◆ Input material:

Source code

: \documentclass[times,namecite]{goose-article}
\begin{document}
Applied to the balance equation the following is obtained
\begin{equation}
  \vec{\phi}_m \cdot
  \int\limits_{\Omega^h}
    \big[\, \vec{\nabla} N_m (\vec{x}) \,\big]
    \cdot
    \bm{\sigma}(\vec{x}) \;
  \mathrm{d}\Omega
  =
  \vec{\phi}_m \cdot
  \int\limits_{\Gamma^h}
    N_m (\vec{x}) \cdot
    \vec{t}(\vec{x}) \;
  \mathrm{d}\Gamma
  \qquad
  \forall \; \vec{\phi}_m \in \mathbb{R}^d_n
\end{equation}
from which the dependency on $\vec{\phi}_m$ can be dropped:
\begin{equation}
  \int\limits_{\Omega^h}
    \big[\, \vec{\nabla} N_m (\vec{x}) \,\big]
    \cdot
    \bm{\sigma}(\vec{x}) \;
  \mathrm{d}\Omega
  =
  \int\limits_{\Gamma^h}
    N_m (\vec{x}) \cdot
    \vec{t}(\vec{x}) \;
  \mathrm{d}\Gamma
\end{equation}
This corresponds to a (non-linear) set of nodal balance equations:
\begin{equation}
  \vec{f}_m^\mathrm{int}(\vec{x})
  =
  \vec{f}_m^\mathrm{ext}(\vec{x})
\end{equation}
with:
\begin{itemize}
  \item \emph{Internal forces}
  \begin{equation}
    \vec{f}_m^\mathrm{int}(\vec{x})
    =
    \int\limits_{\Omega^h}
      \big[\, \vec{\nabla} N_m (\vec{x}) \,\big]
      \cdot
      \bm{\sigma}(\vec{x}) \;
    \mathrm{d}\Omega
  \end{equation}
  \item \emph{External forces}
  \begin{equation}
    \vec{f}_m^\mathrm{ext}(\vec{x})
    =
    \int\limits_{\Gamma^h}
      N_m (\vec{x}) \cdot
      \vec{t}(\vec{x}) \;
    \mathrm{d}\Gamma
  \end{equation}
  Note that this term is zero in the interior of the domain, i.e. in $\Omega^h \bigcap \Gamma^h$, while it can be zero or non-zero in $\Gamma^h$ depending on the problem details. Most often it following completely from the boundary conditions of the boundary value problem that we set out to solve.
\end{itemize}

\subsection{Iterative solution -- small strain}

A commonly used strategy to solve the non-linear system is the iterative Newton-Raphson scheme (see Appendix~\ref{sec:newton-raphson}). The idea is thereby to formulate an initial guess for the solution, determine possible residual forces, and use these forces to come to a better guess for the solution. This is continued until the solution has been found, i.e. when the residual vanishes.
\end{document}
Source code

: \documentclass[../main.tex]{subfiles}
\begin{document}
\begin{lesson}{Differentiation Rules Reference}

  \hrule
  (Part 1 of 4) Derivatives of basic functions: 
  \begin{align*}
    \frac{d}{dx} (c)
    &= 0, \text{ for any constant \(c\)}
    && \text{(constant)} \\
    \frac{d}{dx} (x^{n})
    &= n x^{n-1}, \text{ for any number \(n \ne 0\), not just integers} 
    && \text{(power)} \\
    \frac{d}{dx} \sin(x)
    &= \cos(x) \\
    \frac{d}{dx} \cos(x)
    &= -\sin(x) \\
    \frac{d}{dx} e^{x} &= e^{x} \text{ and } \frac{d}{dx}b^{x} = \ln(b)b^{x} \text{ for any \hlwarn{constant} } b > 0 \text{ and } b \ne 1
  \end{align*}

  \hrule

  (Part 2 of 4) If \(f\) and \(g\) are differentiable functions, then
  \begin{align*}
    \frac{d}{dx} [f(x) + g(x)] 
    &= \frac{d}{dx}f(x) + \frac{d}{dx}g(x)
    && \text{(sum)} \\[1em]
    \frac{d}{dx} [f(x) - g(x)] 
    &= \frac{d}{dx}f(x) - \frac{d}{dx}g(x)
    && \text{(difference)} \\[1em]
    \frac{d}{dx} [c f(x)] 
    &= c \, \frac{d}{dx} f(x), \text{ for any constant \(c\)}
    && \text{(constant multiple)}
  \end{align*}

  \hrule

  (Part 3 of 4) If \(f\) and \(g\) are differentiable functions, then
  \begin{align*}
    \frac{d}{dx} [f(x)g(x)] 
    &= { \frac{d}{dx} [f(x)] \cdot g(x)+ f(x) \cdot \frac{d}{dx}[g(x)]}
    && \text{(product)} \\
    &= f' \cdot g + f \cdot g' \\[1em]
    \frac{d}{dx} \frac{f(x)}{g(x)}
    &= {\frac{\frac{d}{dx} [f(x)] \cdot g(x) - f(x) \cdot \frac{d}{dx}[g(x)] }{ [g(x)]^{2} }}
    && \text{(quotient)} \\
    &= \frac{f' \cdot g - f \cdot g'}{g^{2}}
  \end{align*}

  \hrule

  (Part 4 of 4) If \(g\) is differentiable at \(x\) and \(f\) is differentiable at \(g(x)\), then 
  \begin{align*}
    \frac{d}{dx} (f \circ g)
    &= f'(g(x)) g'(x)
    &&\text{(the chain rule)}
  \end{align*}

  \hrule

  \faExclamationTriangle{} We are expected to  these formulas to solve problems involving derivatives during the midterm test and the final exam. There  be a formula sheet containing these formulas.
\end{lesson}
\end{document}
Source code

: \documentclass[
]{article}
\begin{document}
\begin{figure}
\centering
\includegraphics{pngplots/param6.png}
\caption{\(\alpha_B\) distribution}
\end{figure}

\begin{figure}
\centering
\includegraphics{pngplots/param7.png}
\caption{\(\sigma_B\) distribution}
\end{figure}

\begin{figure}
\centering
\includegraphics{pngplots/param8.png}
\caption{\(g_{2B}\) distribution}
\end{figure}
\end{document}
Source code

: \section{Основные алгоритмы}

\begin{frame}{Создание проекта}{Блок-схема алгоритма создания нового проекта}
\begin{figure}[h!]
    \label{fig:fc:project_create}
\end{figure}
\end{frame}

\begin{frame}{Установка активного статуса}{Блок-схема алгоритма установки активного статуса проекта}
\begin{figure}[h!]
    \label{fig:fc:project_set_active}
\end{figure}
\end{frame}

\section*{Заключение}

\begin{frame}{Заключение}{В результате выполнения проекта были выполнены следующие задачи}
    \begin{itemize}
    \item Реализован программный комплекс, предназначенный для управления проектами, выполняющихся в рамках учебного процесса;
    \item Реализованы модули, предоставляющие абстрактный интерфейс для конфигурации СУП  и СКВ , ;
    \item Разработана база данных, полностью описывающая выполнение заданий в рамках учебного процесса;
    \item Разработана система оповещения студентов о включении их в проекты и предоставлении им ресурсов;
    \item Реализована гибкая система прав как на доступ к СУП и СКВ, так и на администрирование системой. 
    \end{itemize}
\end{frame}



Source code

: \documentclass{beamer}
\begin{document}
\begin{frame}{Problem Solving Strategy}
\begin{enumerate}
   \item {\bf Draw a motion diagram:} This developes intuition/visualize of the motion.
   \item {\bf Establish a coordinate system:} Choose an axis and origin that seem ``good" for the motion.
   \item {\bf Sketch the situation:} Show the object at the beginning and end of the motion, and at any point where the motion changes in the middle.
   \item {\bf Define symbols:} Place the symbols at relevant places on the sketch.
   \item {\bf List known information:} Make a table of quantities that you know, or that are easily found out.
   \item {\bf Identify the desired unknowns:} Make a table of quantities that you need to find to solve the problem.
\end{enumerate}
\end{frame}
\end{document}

◆ Required work: The entries shown above must be restated word for word.

◆ Response to the task:
Source code

: \documentclass[times,namecite]{goose-article}
\begin{document}
Applied to the balance equation the following is obtained
\begin{equation}
  \vec{\phi}_m \cdot
  \int\limits_{\Omega^h}
    \big[\, \vec{\nabla} N_m (\vec{x}) \,\big]
    \cdot
    \bm{\sigma}(\vec{x}) \;
  \mathrm{d}\Omega
  =
  \vec{\phi}_m \cdot
  \int\limits_{\Gamma^h}
    N_m (\vec{x}) \cdot
    \vec{t}(\vec{x}) \;
  \mathrm{d}\Gamma
  \qquad
  \forall \; \vec{\phi}_m \in \mathbb{R}^d_n
\end{equation}
from which the dependency on $\vec{\phi}_m$ can be dropped:
\begin{equation}
  \int\limits_{\Omega^h}
    \big[\, \vec{\nabla} N_m (\vec{x}) \,\big]
    \cdot
    \bm{\sigma}(\vec{x}) \;
  \mathrm{d}\Omega
  =
  \int\limits_{\Gamma^h}
    N_m (\vec{x}) \cdot
    \vec{t}(\vec{x}) \;
  \mathrm{d}\Gamma
\end{equation}
This corresponds to a (non-linear) set of nodal balance equations:
\begin{equation}
  \vec{f}_m^\mathrm{int}(\vec{x})
  =
  \vec{f}_m^\mathrm{ext}(\vec{x})
\end{equation}
with:
\begin{itemize}
  \item \emph{Internal forces}
  \begin{equation}
    \vec{f}_m^\mathrm{int}(\vec{x})
    =
    \int\limits_{\Omega^h}
      \big[\, \vec{\nabla} N_m (\vec{x}) \,\big]
      \cdot
      \bm{\sigma}(\vec{x}) \;
    \mathrm{d}\Omega
  \end{equation}
  \item \emph{External forces}
  \begin{equation}
    \vec{f}_m^\mathrm{ext}(\vec{x})
    =
    \int\limits_{\Gamma^h}
      N_m (\vec{x}) \cdot
      \vec{t}(\vec{x}) \;
    \mathrm{d}\Gamma
  \end{equation}
  Note that this term is zero in the interior of the domain, i.e. in $\Omega^h \bigcap \Gamma^h$, while it can be zero or non-zero in $\Gamma^h$ depending on the problem details. Most often it following completely from the boundary conditions of the boundary value problem that we set out to solve.
\end{itemize}

\subsection{Iterative solution -- small strain}

A commonly used strategy to solve the non-linear system is the iterative Newton-Raphson scheme (see Appendix~\ref{sec:newton-raphson}). The idea is thereby to formulate an initial guess for the solution, determine possible residual forces, and use these forces to come to a better guess for the solution. This is continued until the solution has been found, i.e. when the residual vanishes.
\end{document}
Source code

: \documentclass[../main.tex]{subfiles}
\begin{document}
\begin{lesson}{Differentiation Rules Reference}

  \hrule
  (Part 1 of 4) Derivatives of basic functions: 
  \begin{align*}
    \frac{d}{dx} (c)
    &= 0, \text{ for any constant \(c\)}
    && \text{(constant)} \\
    \frac{d}{dx} (x^{n})
    &= n x^{n-1}, \text{ for any number \(n \ne 0\), not just integers} 
    && \text{(power)} \\
    \frac{d}{dx} \sin(x)
    &= \cos(x) \\
    \frac{d}{dx} \cos(x)
    &= -\sin(x) \\
    \frac{d}{dx} e^{x} &= e^{x} \text{ and } \frac{d}{dx}b^{x} = \ln(b)b^{x} \text{ for any \hlwarn{constant} } b > 0 \text{ and } b \ne 1
  \end{align*}

  \hrule

  (Part 2 of 4) If \(f\) and \(g\) are differentiable functions, then
  \begin{align*}
    \frac{d}{dx} [f(x) + g(x)] 
    &= \frac{d}{dx}f(x) + \frac{d}{dx}g(x)
    && \text{(sum)} \\[1em]
    \frac{d}{dx} [f(x) - g(x)] 
    &= \frac{d}{dx}f(x) - \frac{d}{dx}g(x)
    && \text{(difference)} \\[1em]
    \frac{d}{dx} [c f(x)] 
    &= c \, \frac{d}{dx} f(x), \text{ for any constant \(c\)}
    && \text{(constant multiple)}
  \end{align*}

  \hrule

  (Part 3 of 4) If \(f\) and \(g\) are differentiable functions, then
  \begin{align*}
    \frac{d}{dx} [f(x)g(x)] 
    &= { \frac{d}{dx} [f(x)] \cdot g(x)+ f(x) \cdot \frac{d}{dx}[g(x)]}
    && \text{(product)} \\
    &= f' \cdot g + f \cdot g' \\[1em]
    \frac{d}{dx} \frac{f(x)}{g(x)}
    &= {\frac{\frac{d}{dx} [f(x)] \cdot g(x) - f(x) \cdot \frac{d}{dx}[g(x)] }{ [g(x)]^{2} }}
    && \text{(quotient)} \\
    &= \frac{f' \cdot g - f \cdot g'}{g^{2}}
  \end{align*}

  \hrule

  (Part 4 of 4) If \(g\) is differentiable at \(x\) and \(f\) is differentiable at \(g(x)\), then 
  \begin{align*}
    \frac{d}{dx} (f \circ g)
    &= f'(g(x)) g'(x)
    &&\text{(the chain rule)}
  \end{align*}

  \hrule

  \faExclamationTriangle{} We are expected to  these formulas to solve problems involving derivatives during the midterm test and the final exam. There  be a formula sheet containing these formulas.
\end{lesson}
\end{document}
Source code

: \documentclass[
]{article}
\begin{document}
\begin{figure}
\centering
\includegraphics{pngplots/param6.png}
\caption{\(\alpha_B\) distribution}
\end{figure}

\begin{figure}
\centering
\includegraphics{pngplots/param7.png}
\caption{\(\sigma_B\) distribution}
\end{figure}

\begin{figure}
\centering
\includegraphics{pngplots/param8.png}
\caption{\(g_{2B}\) distribution}
\end{figure}
\end{document}
Source code

: \section{Основные алгоритмы}

\begin{frame}{Создание проекта}{Блок-схема алгоритма создания нового проекта}
\begin{figure}[h!]
    \label{fig:fc:project_create}
\end{figure}
\end{frame}

\begin{frame}{Установка активного статуса}{Блок-схема алгоритма установки активного статуса проекта}
\begin{figure}[h!]
    \label{fig:fc:project_set_active}
\end{figure}
\end{frame}

\section*{Заключение}

\begin{frame}{Заключение}{В результате выполнения проекта были выполнены следующие задачи}
    \begin{itemize}
    \item Реализован программный комплекс, предназначенный для управления проектами, выполняющихся в рамках учебного процесса;
    \item Реализованы модули, предоставляющие абстрактный интерфейс для конфигурации СУП  и СКВ , ;
    \item Разработана база данных, полностью описывающая выполнение заданий в рамках учебного процесса;
    \item Разработана система оповещения студентов о включении их в проекты и предоставлении им ресурсов;
    \item Реализована гибкая система прав как на доступ к СУП и СКВ, так и на администрирование системой. 
    \end{itemize}
\end{frame}



Source code

: \documentclass{beamer}
\begin{document}
\begin{frame}{Problem Solving Strategy}
\begin{enumerate}
   \item {\bf Draw a motion diagram:} This developes intuition/visualize of the motion.
   \item {\bf Establish a coordinate system:} Choose an axis and origin that seem ``good" for the motion.
   \item {\bf Sketch the situation:} Show the object at the beginning and end of the motion, and at any point where the motion changes in the middle.
   \item {\bf Define symbols:} Place the symbols at relevant places on the sketch.
   \item {\bf List known information:} Make a table of quantities that you know, or that are easily found out.
   \item {\bf Identify the desired unknowns:} Make a table of quantities that you need to find to solve the problem.
\end{enumerate}
\end{frame}
\end{document}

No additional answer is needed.